On 2015/07/15 11:08, Greg Eck wrote:
> Hi Martin,
>
> Thanks for the comment. No one has mentioned the ZWNJ yet. I have found that the ZWNJ is helpful in simulating context in Mongolian examples.

Yes, that's one of its two main usages. The other is for suffixes.


> But probably not what we need here in the case of glue-ing the suffixes together.

I suggest you look at Chapter 9 and Chapter 23.2 of the Unicode Standard.

In particular, I found the following text on page 800 of
http://www.unicode.org/versions/Unicode7.0.0/ch23.pdf:

 >>>>
Zero-Width Spaces and Joiner Characters. The zero-width spaces are not 
to be confused with the zero-width joiner characters. U+200C zero width 
non-joiner and U+200D zero width joiner have no effect on word or line 
break boundaries, and zero width nobreak space and zero width space have 
no effect on joining or linking behavior. The zero-width joiner 
characters should be ignored when determining word or line break
boundaries. See “Cursive Connection” later in this section.
 >>>>

The "ignore word break" is exactly what you are looking for, as far as I 
understand. As for line breaks, I have no idea how the work in 
Mongolian, but if there is something like intra-word linebreaks (with 
hyphenation or similar or without), then that will be handled by the 
language-dependent line breaking logic even if the zero-width non-joiner 
doesn't by default provide a line-break opportunity.

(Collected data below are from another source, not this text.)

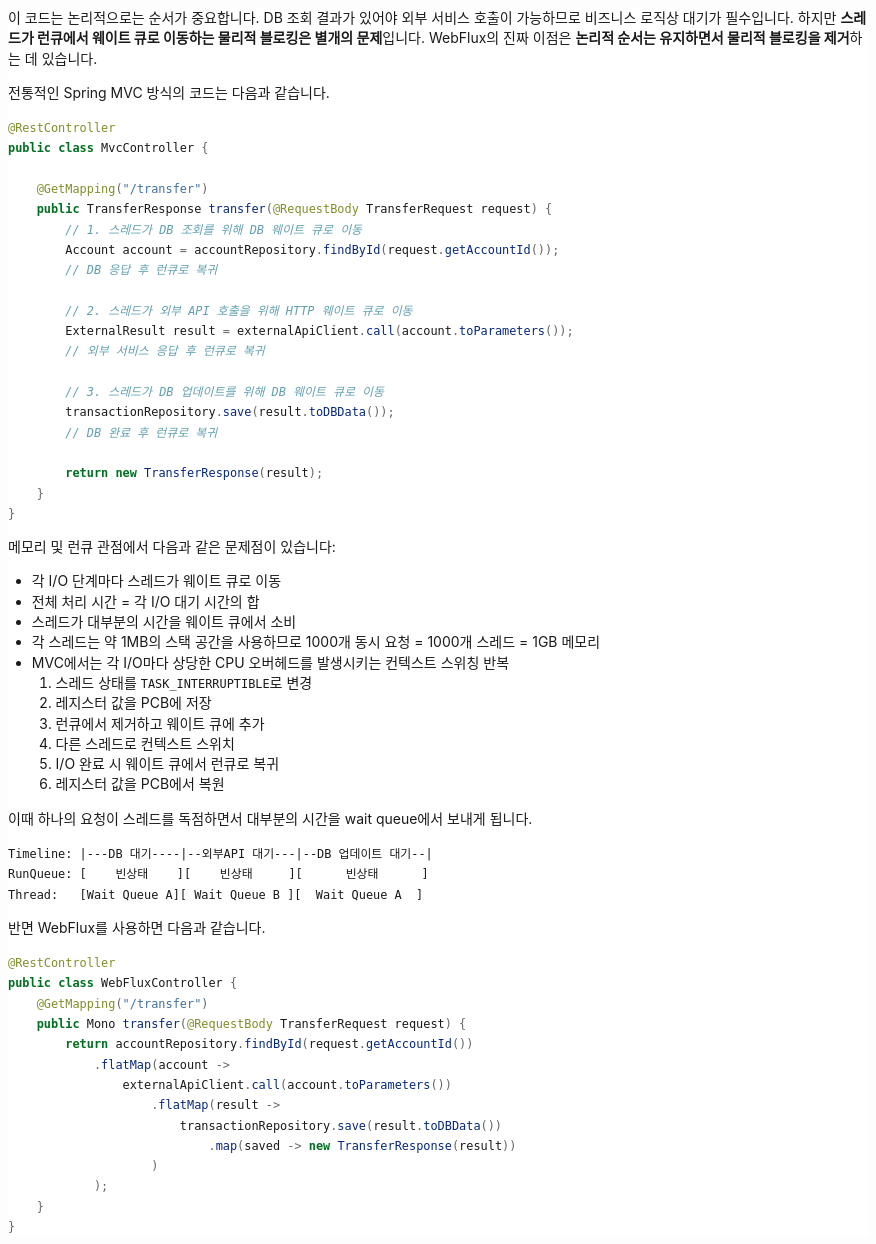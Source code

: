 이 코드는 논리적으로는 순서가 중요합니다.
DB 조회 결과가 있어야 외부 서비스 호출이 가능하므로 비즈니스 로직상 대기가 필수입니다.
하지만 **스레드가 런큐에서 웨이트 큐로 이동하는 물리적 블로킹은 별개의 문제**입니다.
WebFlux의 진짜 이점은 **논리적 순서는 유지하면서 물리적 블로킹을 제거**하는 데 있습니다.

전통적인 Spring MVC 방식의 코드는 다음과 같습니다.

```java
@RestController
public class MvcController {

    @GetMapping("/transfer")
    public TransferResponse transfer(@RequestBody TransferRequest request) {
        // 1. 스레드가 DB 조회를 위해 DB 웨이트 큐로 이동
        Account account = accountRepository.findById(request.getAccountId());
        // DB 응답 후 런큐로 복귀

        // 2. 스레드가 외부 API 호출을 위해 HTTP 웨이트 큐로 이동
        ExternalResult result = externalApiClient.call(account.toParameters());
        // 외부 서비스 응답 후 런큐로 복귀

        // 3. 스레드가 DB 업데이트를 위해 DB 웨이트 큐로 이동
        transactionRepository.save(result.toDBData());
        // DB 완료 후 런큐로 복귀

        return new TransferResponse(result);
    }
}
```

메모리 및 런큐 관점에서 다음과 같은 문제점이 있습니다:
- 각 I/O 단계마다 스레드가 웨이트 큐로 이동
- 전체 처리 시간 = 각 I/O 대기 시간의 합
- 스레드가 대부분의 시간을 웨이트 큐에서 소비
- 각 스레드는 약 1MB의 스택 공간을 사용하므로 1000개 동시 요청 = 1000개 스레드 = 1GB 메모리
- MVC에서는 각 I/O마다 상당한 CPU 오버헤드를 발생시키는 컨텍스트 스위칭 반복
    1. 스레드 상태를 `TASK_INTERRUPTIBLE`로 변경
    2. 레지스터 값을 PCB에 저장
    3. 런큐에서 제거하고 웨이트 큐에 추가
    4. 다른 스레드로 컨텍스트 스위치
    5. I/O 완료 시 웨이트 큐에서 런큐로 복귀
    6. 레지스터 값을 PCB에서 복원

이때 하나의 요청이 스레드를 독점하면서 대부분의 시간을 wait queue에서 보내게 됩니다.

```plaintext
Timeline: |---DB 대기----|--외부API 대기---|--DB 업데이트 대기--|
RunQueue: [    빈상태    ][    빈상태     ][      빈상태      ]
Thread:   [Wait Queue A][ Wait Queue B ][  Wait Queue A  ]
```

반면 WebFlux를 사용하면 다음과 같습니다.

```java
@RestController
public class WebFluxController {
    @GetMapping("/transfer")
    public Mono transfer(@RequestBody TransferRequest request) {
        return accountRepository.findById(request.getAccountId())
            .flatMap(account ->
                externalApiClient.call(account.toParameters())
                    .flatMap(result ->
                        transactionRepository.save(result.toDBData())
                            .map(saved -> new TransferResponse(result))
                    )
            );
    }
}
```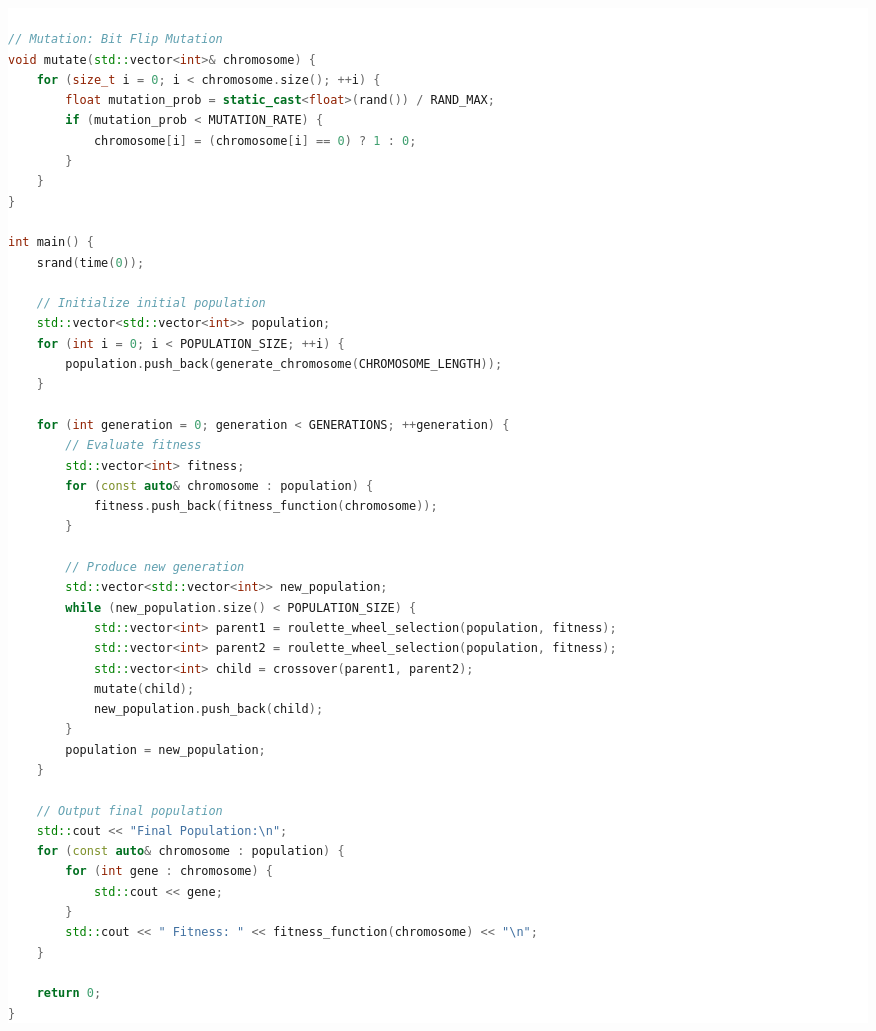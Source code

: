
 ```cpp

// Mutation: Bit Flip Mutation
void mutate(std::vector<int>& chromosome) {
    for (size_t i = 0; i < chromosome.size(); ++i) {
        float mutation_prob = static_cast<float>(rand()) / RAND_MAX;
        if (mutation_prob < MUTATION_RATE) {
            chromosome[i] = (chromosome[i] == 0) ? 1 : 0;
        }
    }
}

int main() {
    srand(time(0));

    // Initialize initial population
    std::vector<std::vector<int>> population;
    for (int i = 0; i < POPULATION_SIZE; ++i) {
        population.push_back(generate_chromosome(CHROMOSOME_LENGTH));
    }

    for (int generation = 0; generation < GENERATIONS; ++generation) {
        // Evaluate fitness
        std::vector<int> fitness;
        for (const auto& chromosome : population) {
            fitness.push_back(fitness_function(chromosome));
        }

        // Produce new generation
        std::vector<std::vector<int>> new_population;
        while (new_population.size() < POPULATION_SIZE) {
            std::vector<int> parent1 = roulette_wheel_selection(population, fitness);
            std::vector<int> parent2 = roulette_wheel_selection(population, fitness);
            std::vector<int> child = crossover(parent1, parent2);
            mutate(child);
            new_population.push_back(child);
        }
        population = new_population;
    }

    // Output final population
    std::cout << "Final Population:\n";
    for (const auto& chromosome : population) {
        for (int gene : chromosome) {
            std::cout << gene;
        }
        std::cout << " Fitness: " << fitness_function(chromosome) << "\n";
    }

    return 0;
}
```
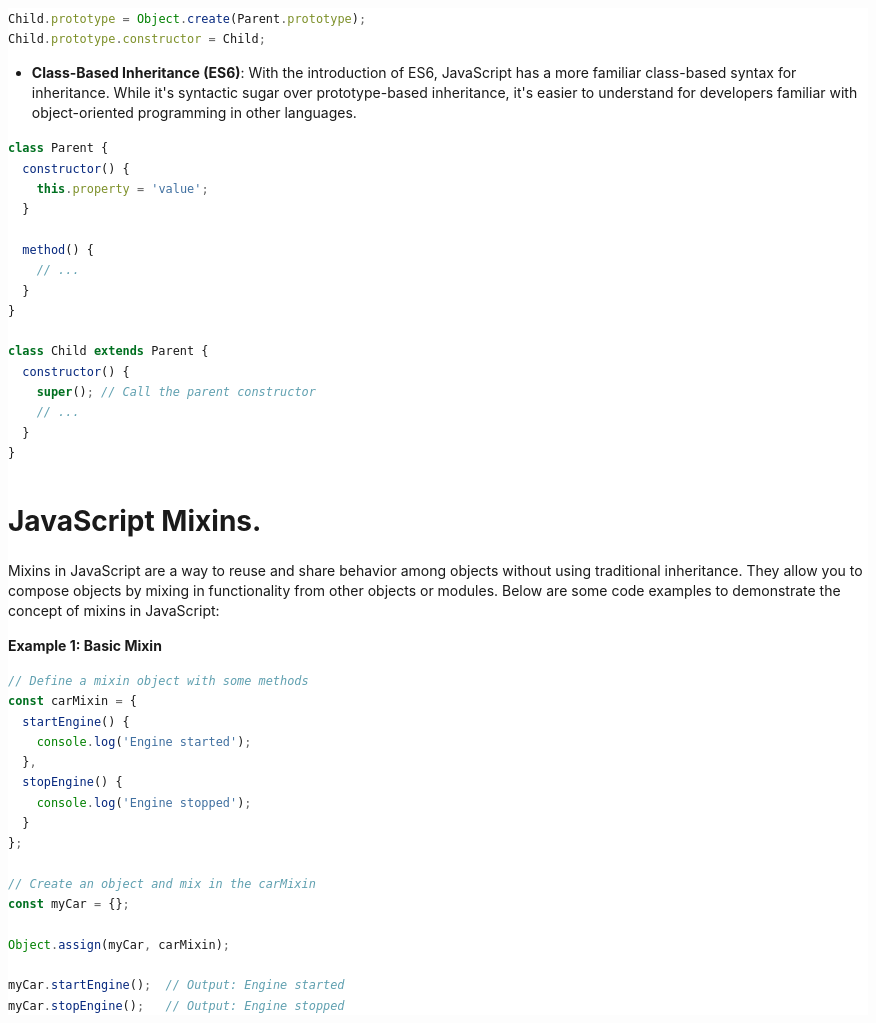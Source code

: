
 ```javascript
Child.prototype = Object.create(Parent.prototype);
Child.prototype.constructor = Child;
```

- **Class-Based Inheritance (ES6)**: With the introduction of ES6, JavaScript has a more familiar class-based syntax for inheritance. While it's syntactic sugar over prototype-based inheritance, it's easier to understand for developers familiar with object-oriented programming in other languages.

```javascript
class Parent {
  constructor() {
    this.property = 'value';
  }

  method() {
    // ...
  }
}

class Child extends Parent {
  constructor() {
    super(); // Call the parent constructor
    // ...
  }
}
```


# JavaScript Mixins.

Mixins in JavaScript are a way to reuse and share behavior among objects without using traditional inheritance. They allow you to compose objects by mixing in functionality from other objects or modules. Below are some code examples to demonstrate the concept of mixins in JavaScript:

**Example 1: Basic Mixin**

```javascript
// Define a mixin object with some methods
const carMixin = {
  startEngine() {
    console.log('Engine started');
  },
  stopEngine() {
    console.log('Engine stopped');
  }
};

// Create an object and mix in the carMixin
const myCar = {};

Object.assign(myCar, carMixin);

myCar.startEngine();  // Output: Engine started
myCar.stopEngine();   // Output: Engine stopped
```

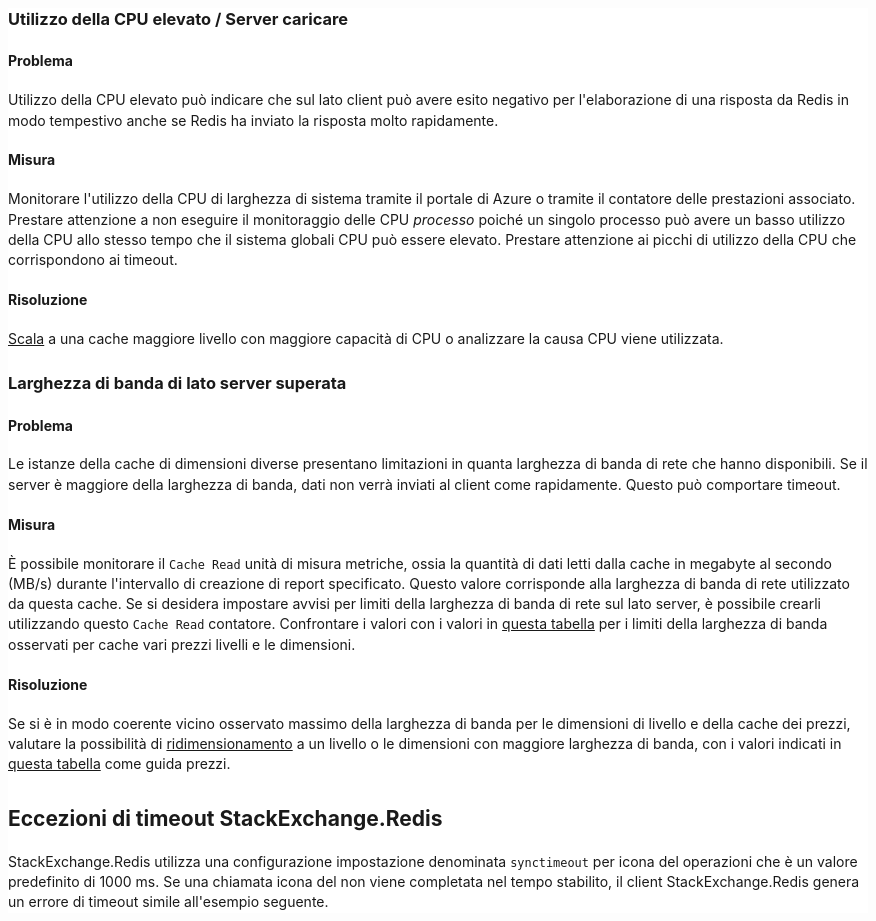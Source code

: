 ### <a name="high-cpu-usage--server-load"></a>Utilizzo della CPU elevato / Server caricare

#### <a name="problem"></a>Problema

Utilizzo della CPU elevato può indicare che sul lato client può avere esito negativo per l'elaborazione di una risposta da Redis in modo tempestivo anche se Redis ha inviato la risposta molto rapidamente.

#### <a name="measurement"></a>Misura

Monitorare l'utilizzo della CPU di larghezza di sistema tramite il portale di Azure o tramite il contatore delle prestazioni associato. Prestare attenzione a non eseguire il monitoraggio delle CPU *processo* poiché un singolo processo può avere un basso utilizzo della CPU allo stesso tempo che il sistema globali CPU può essere elevato. Prestare attenzione ai picchi di utilizzo della CPU che corrispondono ai timeout.

#### <a name="resolution"></a>Risoluzione

[Scala](cache-how-to-scale.md) a una cache maggiore livello con maggiore capacità di CPU o analizzare la causa CPU viene utilizzata. 

### <a name="server-side-bandwidth-exceeded"></a>Larghezza di banda di lato server superata

#### <a name="problem"></a>Problema

Le istanze della cache di dimensioni diverse presentano limitazioni in quanta larghezza di banda di rete che hanno disponibili. Se il server è maggiore della larghezza di banda, dati non verrà inviati al client come rapidamente. Questo può comportare timeout.

#### <a name="measurement"></a>Misura

È possibile monitorare il `Cache Read` unità di misura metriche, ossia la quantità di dati letti dalla cache in megabyte al secondo (MB/s) durante l'intervallo di creazione di report specificato. Questo valore corrisponde alla larghezza di banda di rete utilizzato da questa cache. Se si desidera impostare avvisi per limiti della larghezza di banda di rete sul lato server, è possibile crearli utilizzando questo `Cache Read` contatore. Confrontare i valori con i valori in [questa tabella](cache-faq.md#cache-performance) per i limiti della larghezza di banda osservati per cache vari prezzi livelli e le dimensioni.

#### <a name="resolution"></a>Risoluzione

Se si è in modo coerente vicino osservato massimo della larghezza di banda per le dimensioni di livello e della cache dei prezzi, valutare la possibilità di [ridimensionamento](cache-how-to-scale.md) a un livello o le dimensioni con maggiore larghezza di banda, con i valori indicati in [questa tabella](cache-faq.md#cache-performance) come guida prezzi.


## <a name="stackexchangeredis-timeout-exceptions"></a>Eccezioni di timeout StackExchange.Redis

StackExchange.Redis utilizza una configurazione impostazione denominata `synctimeout` per icona del operazioni che è un valore predefinito di 1000 ms. Se una chiamata icona del non viene completata nel tempo stabilito, il client StackExchange.Redis genera un errore di timeout simile all'esempio seguente.
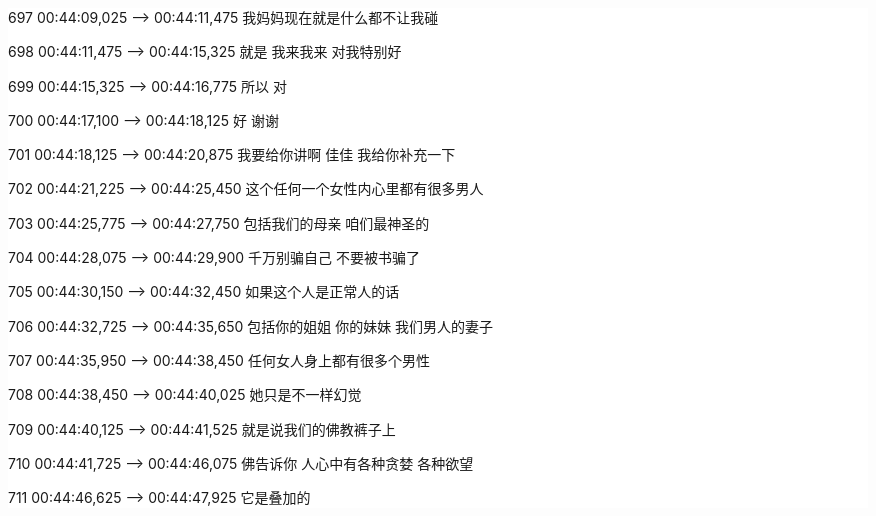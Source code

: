 697
00:44:09,025 –&gt; 00:44:11,475
我妈妈现在就是什么都不让我碰
 
698
00:44:11,475 –&gt; 00:44:15,325
就是 我来我来 对我特别好
 
699
00:44:15,325 –&gt; 00:44:16,775
所以 对
 
700
00:44:17,100 –&gt; 00:44:18,125
好 谢谢
 
701
00:44:18,125 –&gt; 00:44:20,875
我要给你讲啊 佳佳 我给你补充一下
 
702
00:44:21,225 –&gt; 00:44:25,450
这个任何一个女性内心里都有很多男人
 
703
00:44:25,775 –&gt; 00:44:27,750
包括我们的母亲 咱们最神圣的
 
704
00:44:28,075 –&gt; 00:44:29,900
千万别骗自己 不要被书骗了
 
705
00:44:30,150 –&gt; 00:44:32,450
如果这个人是正常人的话
 
706
00:44:32,725 –&gt; 00:44:35,650
包括你的姐姐 你的妹妹 我们男人的妻子
 
707
00:44:35,950 –&gt; 00:44:38,450
任何女人身上都有很多个男性
 
708
00:44:38,450 –&gt; 00:44:40,025
她只是不一样幻觉
 
709
00:44:40,125 –&gt; 00:44:41,525
就是说我们的佛教裤子上
 
710
00:44:41,725 –&gt; 00:44:46,075
佛告诉你 人心中有各种贪婪 各种欲望
 
711
00:44:46,625 –&gt; 00:44:47,925
它是叠加的
 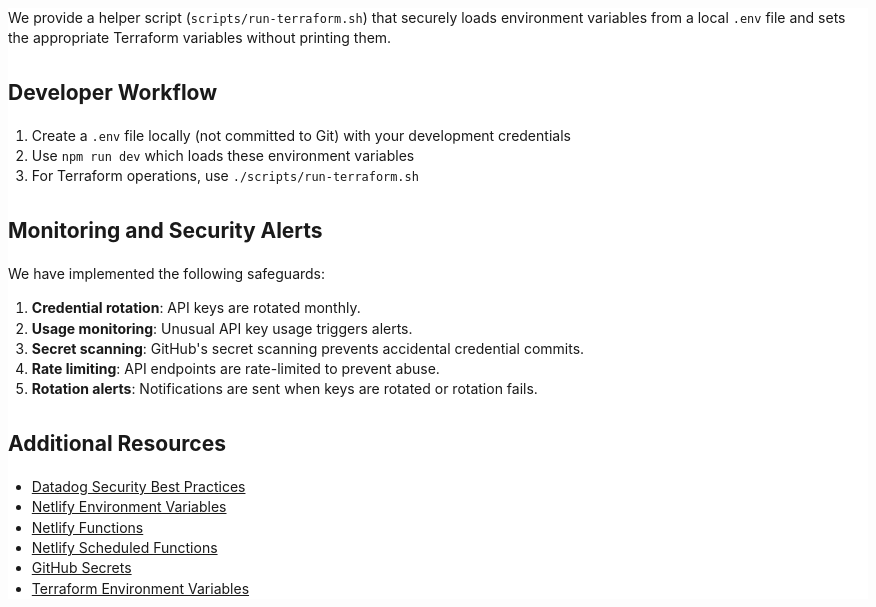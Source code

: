 We provide a helper script (`scripts/run-terraform.sh`) that securely loads environment variables from a local `.env` file and sets the appropriate Terraform variables without printing them.

## Developer Workflow

1. Create a `.env` file locally (not committed to Git) with your development credentials
2. Use `npm run dev` which loads these environment variables
3. For Terraform operations, use `./scripts/run-terraform.sh`

## Monitoring and Security Alerts

We have implemented the following safeguards:

1. **Credential rotation**: API keys are rotated monthly.
2. **Usage monitoring**: Unusual API key usage triggers alerts.
3. **Secret scanning**: GitHub's secret scanning prevents accidental credential commits.
4. **Rate limiting**: API endpoints are rate-limited to prevent abuse.
5. **Rotation alerts**: Notifications are sent when keys are rotated or rotation fails.

## Additional Resources

- [Datadog Security Best Practices](https://docs.datadoghq.com/account_management/api-app-keys/)
- [Netlify Environment Variables](https://docs.netlify.com/configure-builds/environment-variables/)
- [Netlify Functions](https://docs.netlify.com/functions/overview/) 
- [Netlify Scheduled Functions](https://docs.netlify.com/functions/scheduled-functions/)
- [GitHub Secrets](https://docs.github.com/en/actions/security-guides/encrypted-secrets)
- [Terraform Environment Variables](https://developer.hashicorp.com/terraform/cli/config/environment-variables) 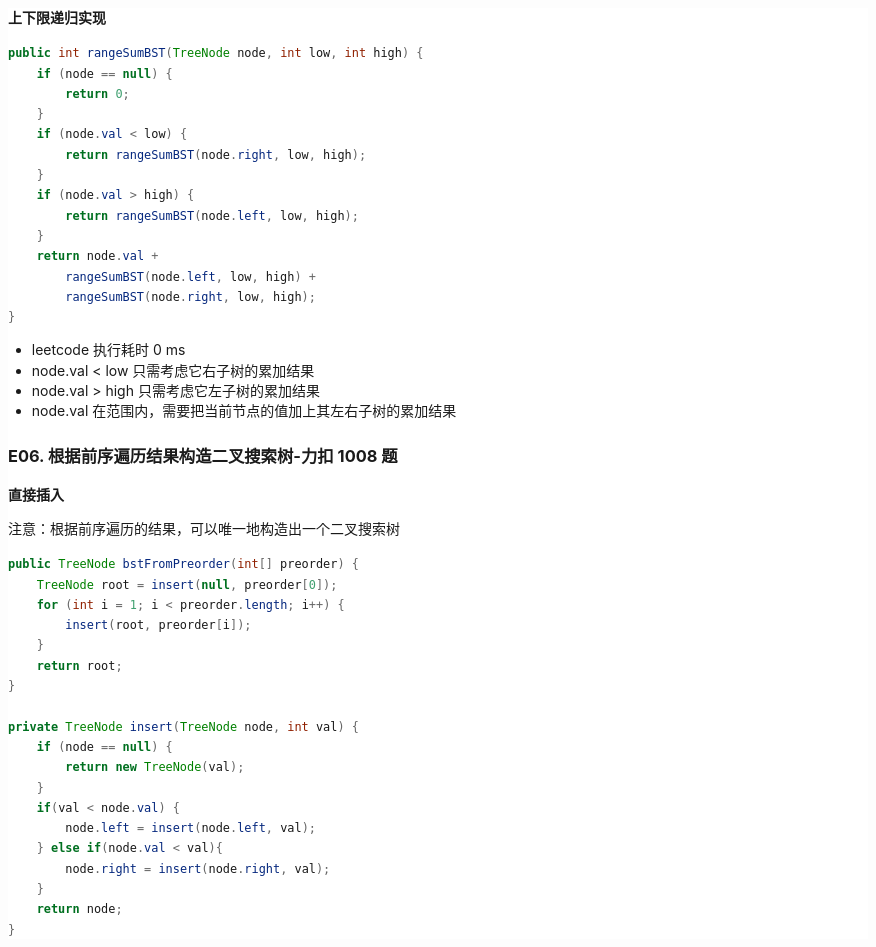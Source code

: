 

**上下限递归实现**

```java
public int rangeSumBST(TreeNode node, int low, int high) {
    if (node == null) {
        return 0;
    }
    if (node.val < low) {
        return rangeSumBST(node.right, low, high);
    } 
    if (node.val > high) {
        return rangeSumBST(node.left, low, high);
    }
    return node.val + 
        rangeSumBST(node.left, low, high) + 
        rangeSumBST(node.right, low, high);
}
```

* leetcode 执行耗时 0 ms
* node.val < low 只需考虑它右子树的累加结果
* node.val > high 只需考虑它左子树的累加结果
* node.val 在范围内，需要把当前节点的值加上其左右子树的累加结果



### E06. 根据前序遍历结果构造二叉搜索树-力扣 1008 题

**直接插入**

注意：根据前序遍历的结果，可以唯一地构造出一个二叉搜索树

```java
public TreeNode bstFromPreorder(int[] preorder) {
    TreeNode root = insert(null, preorder[0]);
    for (int i = 1; i < preorder.length; i++) {
        insert(root, preorder[i]);
    }
    return root;
}

private TreeNode insert(TreeNode node, int val) {
    if (node == null) {
        return new TreeNode(val);
    }
    if(val < node.val) {
        node.left = insert(node.left, val);
    } else if(node.val < val){
        node.right = insert(node.right, val);
    }
    return node;
}
```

I'm not at all an expert for Mongolian, and so I may be missing 
something. But I think there is a high chance that you will be asked 
similar questions if you send a formal proposal to the UTC, and so it 
may be worth a more careful check.

One thing I was concerned about in my previous mail is that a "zero 
width" non-breaking space would not be wide enough (because at least the 
name suggests that it's smaller than a "narrow" space). However, looking 
at the examples at the SampleOfDagDeg.pdf document, the 'spaces' between 
the stem and the suffix seem to be about the same as the 'spaces' where 
the letters cannot be connected, and would be a font matter anyway, so 
there shouldn't be any serious problems there.

Regards,   Martin.

> Greg
>
>
> -----Original Message-----
> From: Martin J. Dürst [mailto:duerst@it.aoyama.ac.jp]
> Sent: Wednesday, July 15, 2015 9:38 AM
> To: Greg Eck; public-i18n-mongolian@w3.org
> Subject: Re: NNBSP Impact
>
> Hello Greg, others,
>
> To me it looks like the situation for Mongolian suffixes is vaguely familiar to the situation with Persian suffixes that are written with a slight separation. What is used in Persian is the ZERO WIDTH NON-JOINER (ZWNJ). Although it's name includes "zero width", in all the example I have seen there is actually some white space between the characters, i.e. they are not glued together.
>
> I'm sorry if this has already been considered.
>
> Regards,   Martin.
>
> On 2015/07/15 10:15, Greg Eck wrote:
>> I am calling for an a new control character to replace the NNBSP (U+202F) for usage specifically in the Mongolian block (U+1800-18AF).
>> Given our discussion over the past few weeks, it appears that the NNBSP is too generic to handle the specific needs of the Mongolian script in at least the following areas:
>>
>> -          NNBSP (“Narrow Non-Breaking SPace” actually is a space
>>
>> -          The control character needed in the Mongolian Script needs to be a non-space
>>
>> -          Word-count utility breaks as a result of the NNBSP presence
>>
>> -          Spell-checkers have difficulty parsing as the word breaks upon encountering the NNBSP
>>
>> -          Sort routines have the same difficulty
>>
>> -          Word-jumping (as with MS Word CTL-RIGHT/LEFT) breaks due to the space feature inherent to the NNBSP
>>
>> -          Cannot redefine the NNBSP as it is used as a bona fide space in other languages
>>
>> -          Future utilities as yet undefined
>>
>> -          Others?
>> Means of implementation would be specific to the individual font developers.
>> The features of the new character would be very similar to the MVS (U+180E).
>> Suggested code-point: U+180F
>> Suggested name: Mongolian Suffix Separator (to match the similar name
>> Mongolian Vowel Separator) Can I call for individuals to speak up on backing the notion and also for individuals who might not agree with the notion?
>> There is a UTC meeting the end of July – if there is consensus, maybe we could get it on the docket?
>> Greg
>>

Received on Wednesday, 15 July 2015 11:15:29 UTC